What the task requires:
What lines below mention the word "修改个人信息"? Copy each one.

-- Opening Marker --

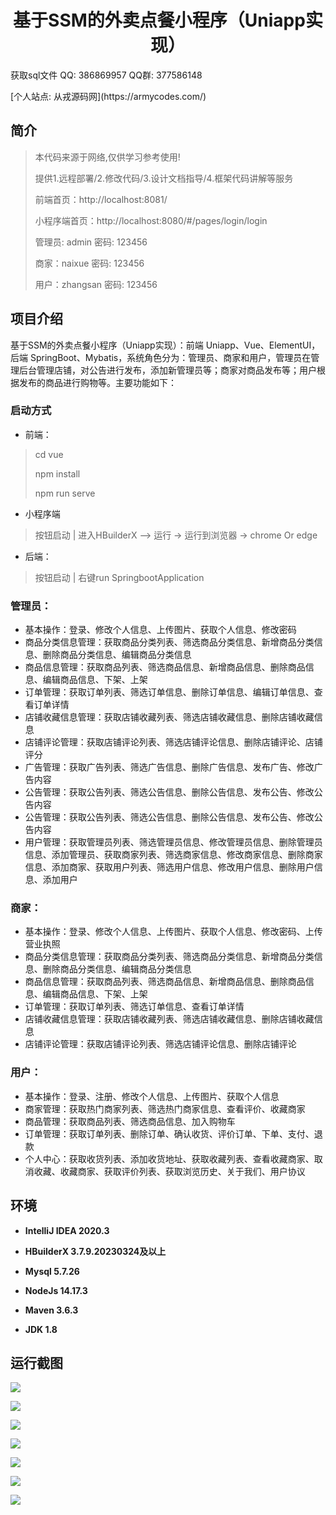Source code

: <p><h1 align="center">基于SSM的外卖点餐小程序（Uniapp实现）</h1></p>

<p> 获取sql文件 QQ: 386869957 QQ群: 377586148 </p>
<p> [个人站点: 从戎源码网](https://armycodes.com/)</p>

## 简介

> 本代码来源于网络,仅供学习参考使用!
>
> 提供1.远程部署/2.修改代码/3.设计文档指导/4.框架代码讲解等服务
>
> 前端首页：http://localhost:8081/
> 
> 小程序端首页：http://localhost:8080/#/pages/login/login
>
> 管理员: admin 密码: 123456
>
> 商家：naixue 密码: 123456
>
> 用户：zhangsan 密码: 123456
>

## 项目介绍

基于SSM的外卖点餐小程序（Uniapp实现）：前端 Uniapp、Vue、ElementUI，后端 SpringBoot、Mybatis，系统角色分为：管理员、商家和用户，管理员在管理后台管理店铺，对公告进行发布，添加新管理员等；商家对商品发布等；用户根据发布的商品进行购物等。主要功能如下：

### 启动方式

- 前端：
> cd vue
>
> npm install
>
> npm run serve
>
- 小程序端
> 
> 按钮启动 | 进入HBuilderX —> 运行 -> 运行到浏览器 -> chrome Or edge

- 后端：
> 按钮启动 | 右键run SpringbootApplication

### 管理员：

- 基本操作：登录、修改个人信息、上传图片、获取个人信息、修改密码
- 商品分类信息管理：获取商品分类列表、筛选商品分类信息、新增商品分类信息、删除商品分类信息、编辑商品分类信息
- 商品信息管理：获取商品列表、筛选商品信息、新增商品信息、删除商品信息、编辑商品信息、下架、上架
- 订单管理：获取订单列表、筛选订单信息、删除订单信息、编辑订单信息、查看订单详情
- 店铺收藏信息管理：获取店铺收藏列表、筛选店铺收藏信息、删除店铺收藏信息
- 店铺评论管理：获取店铺评论列表、筛选店铺评论信息、删除店铺评论、店铺评分
- 广告管理：获取广告列表、筛选广告信息、删除广告信息、发布广告、修改广告内容
- 公告管理：获取公告列表、筛选公告信息、删除公告信息、发布公告、修改公告内容
- 公告管理：获取公告列表、筛选公告信息、删除公告信息、发布公告、修改公告内容
- 用户管理：获取管理员列表、筛选管理员信息、修改管理员信息、删除管理员信息、添加管理员、获取商家列表、筛选商家信息、修改商家信息、删除商家信息、添加商家、获取用户列表、筛选用户信息、修改用户信息、删除用户信息、添加用户

### 商家：

- 基本操作：登录、修改个人信息、上传图片、获取个人信息、修改密码、上传营业执照
- 商品分类信息管理：获取商品分类列表、筛选商品分类信息、新增商品分类信息、删除商品分类信息、编辑商品分类信息
- 商品信息管理：获取商品列表、筛选商品信息、新增商品信息、删除商品信息、编辑商品信息、下架、上架
- 订单管理：获取订单列表、筛选订单信息、查看订单详情
- 店铺收藏信息管理：获取店铺收藏列表、筛选店铺收藏信息、删除店铺收藏信息
- 店铺评论管理：获取店铺评论列表、筛选店铺评论信息、删除店铺评论

### 用户：

- 基本操作：登录、注册、修改个人信息、上传图片、获取个人信息
- 商家管理：获取热门商家列表、筛选热门商家信息、查看评价、收藏商家
- 商品管理：获取商品列表、筛选商品信息、加入购物车
- 订单管理：获取订单列表、删除订单、确认收货、评价订单、下单、支付、退款
- 个人中心：获取收货列表、添加收货地址、获取收藏列表、查看收藏商家、取消收藏、收藏商家、获取评价列表、获取浏览历史、关于我们、用户协议

## 环境

- <b>IntelliJ IDEA 2020.3</b>

- <b>HBuilderX 3.7.9.20230324及以上</b>

- <b>Mysql 5.7.26</b>
  
- <b>NodeJs 14.17.3</b>

- <b>Maven 3.6.3</b>

- <b>JDK 1.8</b>


## 运行截图
![](screenshot/1.png)

![](screenshot/2.png)

![](screenshot/3.png)

![](screenshot/4.png)

![](screenshot/5.png)

![](screenshot/6.png)

![](screenshot/7.png)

-- Closing Marker --

Task output:
- 基本操作：登录、修改个人信息、上传图片、获取个人信息、修改密码
- 基本操作：登录、修改个人信息、上传图片、获取个人信息、修改密码、上传营业执照
- 基本操作：登录、注册、修改个人信息、上传图片、获取个人信息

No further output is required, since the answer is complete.